Ischemia-reperfusion injury represents a pathological condition characterized by an initial undersupply of blood to an area or organ followed by a restoration of perfusion and concomitant reoxygenation (= reperfusion). Ischemia typically occurs in the presence of embolism or thrombosis but can also be triggered by surgery and transplantation. Anyway, the disturbance in perfusion results in a severe imbalance between metabolic supply and demand, subsequently causing tissue hypoxia [1]. Notably, these initial changes cause time-dependent molecular and structural alterations. In this context, it is also important to consider that all tissues and organs are susceptible to ischemia, but susceptibility to an ischemic insult differs between organ systems. Whereas the brain can endure ischemia only a few minutes, other tissues (e.g., muscle) are able to withstand ischemia for a long time without signs of irreversible damage.

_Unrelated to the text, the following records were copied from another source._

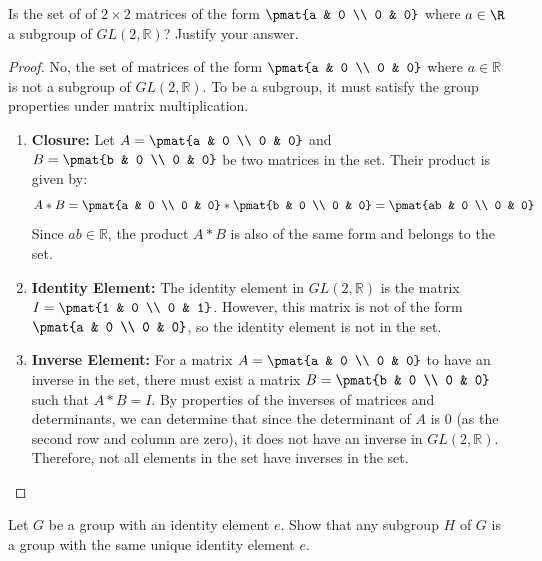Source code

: \documentclass[openany]{book}
\begin{document}
\begin{exercise}
    Is the set of of $2\times 2$ matrices of the form $\pmat{a & 0 \\ 0 & 0}$ where $a \in \R$ a subgroup of $GL(2, \mathbb{R})$? Justify your answer.
\end{exercise}
\begin{proof}
    No, the set of matrices of the form $\pmat{a & 0 \\ 0 & 0}$ where $a \in \mathbb{R}$ is not a subgroup of $GL(2, \mathbb{R})$. To be a subgroup, it must satisfy the group properties under matrix multiplication.
    \begin{enumerate}
        \item \textbf{Closure:} Let $A = \pmat{a & 0 \\ 0 & 0}$ and $B = \pmat{b & 0 \\ 0 & 0}$ be two matrices in the set. Their product is given by:
        $$ A * B = \pmat{a & 0 \\ 0 & 0} * \pmat{b & 0 \\ 0 & 0} = \pmat{ab & 0 \\ 0 & 0} $$
        Since $ab \in \mathbb{R}$, the product $A * B$ is also of the same form and belongs to the set.

        \item \textbf{Identity Element:} The identity element in $GL(2, \mathbb{R})$ is the matrix $I = \pmat{1 & 0 \\ 0 & 1}$. However, this matrix is not of the form $\pmat{a & 0 \\ 0 & 0}$, so the identity element is not in the set.

        \item \textbf{Inverse Element:} For a matrix $A = \pmat{a & 0 \\ 0 & 0}$ to have an inverse in the set, there must exist a matrix $B = \pmat{b & 0 \\ 0 & 0}$ such that $A * B = I$. By properties of the inverses of matrices and determinants, we can determine that since the determinant of $A$ is $0$ (as the second row and column are zero), it does not have an inverse in $GL(2, \mathbb{R})$. Therefore, not all elements in the set have inverses in the set.
    \end{enumerate}
\end{proof}
\begin{exercise}
    Let $G$ be a group with an identity element $e$. Show that any subgroup $H$ of $G$ is a group with the same unique identity element $e$.
\end{exercise}
\end{document}
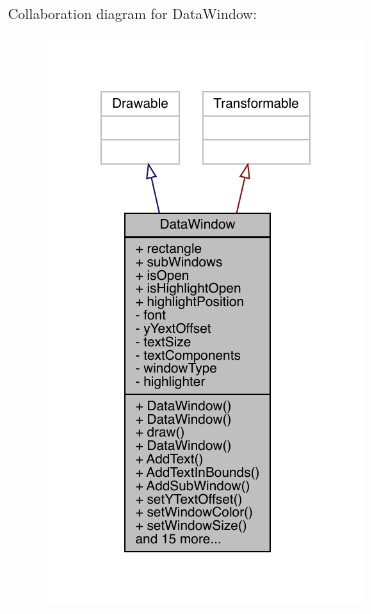 Collaboration diagram for Data\+Window\+:
\nopagebreak
\begin{figure}[H]
\begin{center}
\leavevmode
\includegraphics[width=236pt]{class_data_window__coll__graph}
\end{center}
\end{figure}
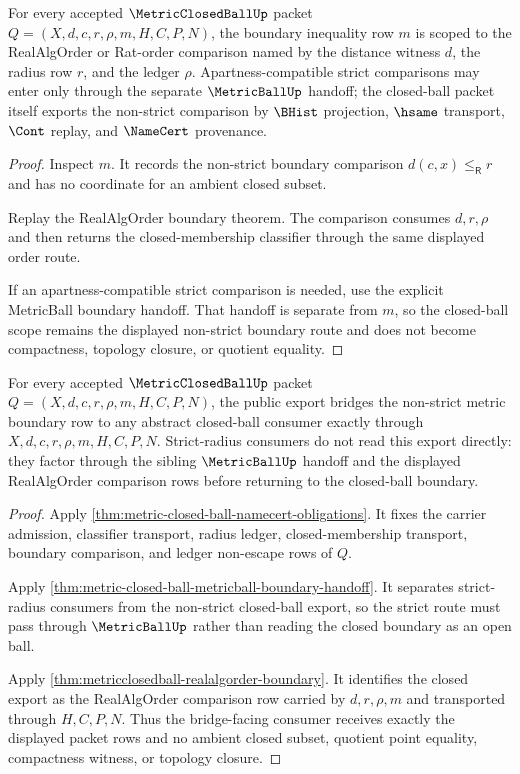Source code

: \begin{theorem}
\label{thm:metric-closed-ball-realalgorder-boundary-scope}
For every accepted $\MetricClosedBallUp$ packet $Q=(X,d,c,r,\rho,m,H,C,P,N)$, the boundary inequality row $m$ is scoped to the RealAlgOrder or Rat-order comparison named by the distance witness $d$, the radius row $r$, and the ledger $\rho$. Apartness-compatible strict comparisons may enter only through the separate $\MetricBallUp$ handoff; the closed-ball packet itself exports the non-strict comparison by $\BHist$ projection, $\hsame$ transport, $\Cont$ replay, and $\NameCert$ provenance.
\end{theorem}
\begin{proof}
Inspect $m$. It records the non-strict boundary comparison $d(c,x)\leq_{\mathsf R}r$ and has no coordinate for an ambient closed subset.

Replay the RealAlgOrder boundary theorem. The comparison consumes $d,r,\rho$ and then returns the closed-membership classifier through the same displayed order route.

If an apartness-compatible strict comparison is needed, use the explicit MetricBall boundary handoff. That handoff is separate from $m$, so the closed-ball scope remains the displayed non-strict boundary route and does not become compactness, topology closure, or quotient equality.
\end{proof}

\begin{theorem}
\label{thm:metric-closed-ball-bridged-export}
For every accepted $\MetricClosedBallUp$ packet $Q=(X,d,c,r,\rho,m,H,C,P,N)$, the public export bridges the non-strict metric boundary row to any abstract closed-ball consumer exactly through $X,d,c,r,\rho,m,H,C,P,N$. Strict-radius consumers do not read this export directly: they factor through the sibling $\MetricBallUp$ handoff and the displayed RealAlgOrder comparison rows before returning to the closed-ball boundary.
\end{theorem}
\begin{proof}
Apply \autoref{thm:metric-closed-ball-namecert-obligations}. It fixes the carrier admission, classifier transport, radius ledger, closed-membership transport, boundary comparison, and ledger non-escape rows of $Q$.

Apply \autoref{thm:metric-closed-ball-metricball-boundary-handoff}. It separates strict-radius consumers from the non-strict closed-ball export, so the strict route must pass through $\MetricBallUp$ rather than reading the closed boundary as an open ball.

Apply \autoref{thm:metricclosedball-realalgorder-boundary}. It identifies the closed export as the RealAlgOrder comparison row carried by $d,r,\rho,m$ and transported through $H,C,P,N$. Thus the bridge-facing consumer receives exactly the displayed packet rows and no ambient closed subset, quotient point equality, compactness witness, or topology closure.
\end{proof}

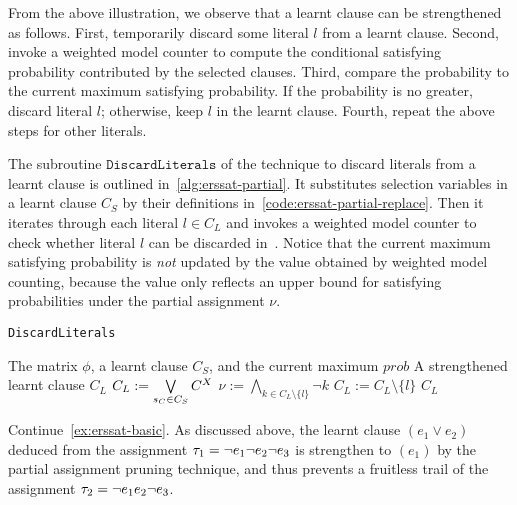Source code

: From the above illustration,
we observe that a learnt clause can be strengthened as follows.
First, temporarily discard some literal $l$ from a learnt clause.
Second, invoke a weighted model counter to compute the conditional satisfying probability contributed by the selected clauses.
Third, compare the probability to the current maximum satisfying probability.
If the probability is no greater, discard literal $l$;
otherwise, keep $l$ in the learnt clause.
Fourth, repeat the above steps for other literals.

The subroutine $\texttt{DiscardLiterals}$ of the technique to discard literals from a learnt clause is outlined in~\cref{alg:erssat-partial}.
It substitutes selection variables in a learnt clause $C_S$ by their definitions in~\cref{code:erssat-partial-replace}.
Then it iterates through each literal $l \in C_L$ and invokes a weighted model counter to check whether literal $l$ can be discarded in~.
Notice that the current maximum satisfying probability is \textit{not} updated by the value obtained by weighted model counting,
because the value only reflects an upper bound for satisfying probabilities under the partial assignment $\nu$.

\begin{algorithm}[p]
    \caption{\texttt{DiscardLiterals}}
    \label{alg:erssat-partial}
    \begin{algorithmic}[1]
        \REQUIRE The matrix $\phi$, a learnt clause $C_S$, and the current maximum $prob$
        \ENSURE A strengthened learnt clause $C_L$
        \STATE $C_L := \bigvee\limits_{s_{C}\in C_S}C^X$\label{code:erssat-partial-replace}
        \label{code:erssat-partial-drop-start}
        \STATE $\nu := \bigwedge\limits_{k\in C_L\setminus\{l\}}\lnot k$
        \STATE $C_L := C_L \setminus \{l\}$\label{code:erssat-partial-drop-end}
        \ENDIF
        \ENDFOR
        \RETURN $C_L$
    \end{algorithmic}
\end{algorithm}

\begin{example}
    \label{ex:erssat-partial}
    Continue~\cref{ex:erssat-basic}.
    As discussed above, the learnt clause $(e_1 \lor e_2)$ deduced from the assignment $\tau_1=\lnot e_1 \lnot e_2 \lnot e_3$ is strengthen to $(e_1)$ by the partial assignment pruning technique,
    and thus prevents a fruitless trail of the assignment $\tau_2=\lnot e_1 e_2 \lnot e_3$.
\end{example}

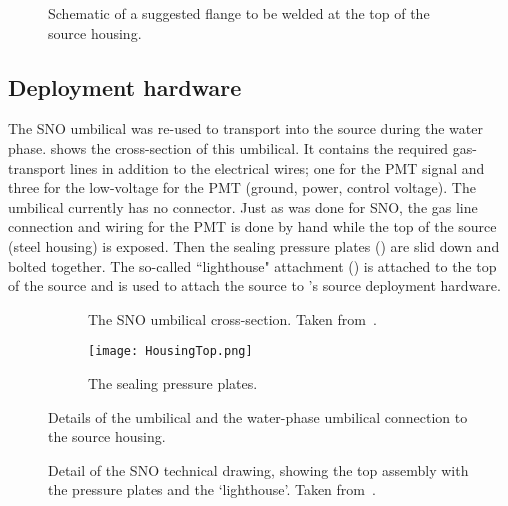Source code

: \begin{figure}
\caption{\label{fig:flange} Schematic of a suggested flange to be welded at the top of the source housing. }
\end{figure}

\subsection{Deployment hardware}

The SNO \Li umbilical was re-used to transport \Li into the source during the {\snop} water phase.
 shows the cross-section of this umbilical. It contains the required gas-transport lines in addition to the electrical wires; one for the PMT signal and three for the low-voltage for the PMT (ground, power, control voltage). 
The umbilical currently has no connector. 
Just as was done for SNO, the gas line connection and wiring for the PMT is done by hand while the top of the source (steel housing) is exposed. 
Then the sealing pressure plates () are slid down and bolted together. 
The so-called ``lighthouse" attachment () is attached to the top of the source and is used to attach the source to {\snop}'s source deployment hardware.

\begin{figure}
\begin{subfigure}{.57\textwidth}
\caption{\label{fig:sno_umbilical} The SNO \Li umbilical cross-section. Taken from~\cite{Tagg:2001}.}
\end{subfigure}
\hspace{0.5cm}
\begin{subfigure}{.35\textwidth}
\texttt{[image: HousingTop.png]}
\caption{\label{fig:pressureplates} The sealing pressure plates.}
\end{subfigure}
\caption{Details of the umbilical and the water-phase umbilical connection to the source housing.}
\end{figure}

\begin{figure}
\caption{\label{fig:connection}Detail of the SNO \Li technical drawing, showing the top assembly with the pressure plates and the `lighthouse'. Taken from~\cite{Tagg:2001}.}
\end{figure}

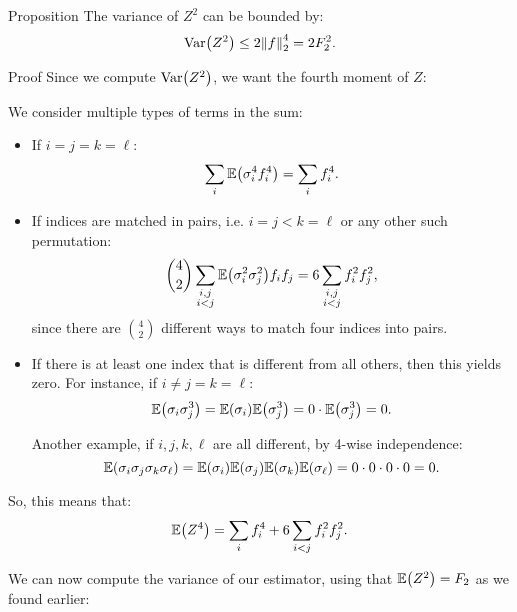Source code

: \documentclass[a4paper]{article}
\begin{document}
\begin{parag}{Proposition}
    The variance of $Z^2$ can be bounded by:
    \[\Var\left(Z^2\right) \leq 2 \left\|f\right\|_2^4 = 2 F_2^2.\]

    \begin{subparag}{Proof}
        Since we compute $\Var\left(Z^2\right)$, we want the fourth moment of $Z$: 

        We consider multiple types of terms in the sum:
        \begin{itemize}
            \item If $i = j = k = \ell$: 
            \[\sum_{i} \exval\left(\sigma_i^4 f_i^4\right) = \sum_{i} f_i^4.\]
            \item If indices are matched in pairs, i.e. $i = j < k = \ell$ or any other such permutation:  
            \[\binom{4}{2} \sum_{\substack{i, j \\ i < j}} \exval\left(\sigma_i^2 \sigma_j^2\right) f_i f_j = 6 \sum_{\substack{i, j \\ i < j}} f_i^2 f_j^2,\]
            since there are $\binom{4}{2}$ different ways to match four indices into pairs.
            \item If there is at least one index that is different from all others, then this yields zero. For instance, if $i \neq j = k = \ell$: 
            \[\exval\left(\sigma_i \sigma_j^3\right) = \exval\left(\sigma_i\right) \exval\left(\sigma_j^3\right) = 0\cdot \exval\left(\sigma_j^3\right) = 0.\]

            Another example, if $i, j, k, \ell$ are all different, by 4-wise independence: 
            \[\exval\left(\sigma_i \sigma_j \sigma_k \sigma_{\ell}\right) = \exval\left(\sigma_i\right) \exval\left(\sigma_j\right) \exval\left(\sigma_k\right) \exval\left(\sigma_{\ell}\right) = 0\cdot 0\cdot 0\cdot 0 = 0.\]
        \end{itemize}
        
        So, this means that: 
        \[\exval\left(Z^4\right) = \sum_{i} f_i^4 + 6 \sum_{i < j} f_i^2 f_j^2.\]
        
        We can now compute the variance of our estimator, using that $\exval\left(Z^2\right) = F_2$ as we found earlier: 


\end{subparag}
\end{parag}
\end{document}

Interestingly, restoration of blood flow and reoxygenation is commonly associated with an exacerbation of tissue injury and a profound inflammatory response (“reperfusion injury”) [1, 2]. Ischemia-reperfusion injury contributes to pathology in a wide range of conditions.

For example, myocardial ischemia followed by reperfusion typically manifests in microvascular dysfunction, death of myocytes, and myocardial stunning or dysfunction.

Ischemia-reperfusion injury (IRI) of the lung, for example, following transplantation, is characterized by nonspecific alveolar damage, edema formation, and hypoxemia. The clinical spectrum of pulmonary IRI may range from mild hypoxemia to acute respiratory distress syndrome.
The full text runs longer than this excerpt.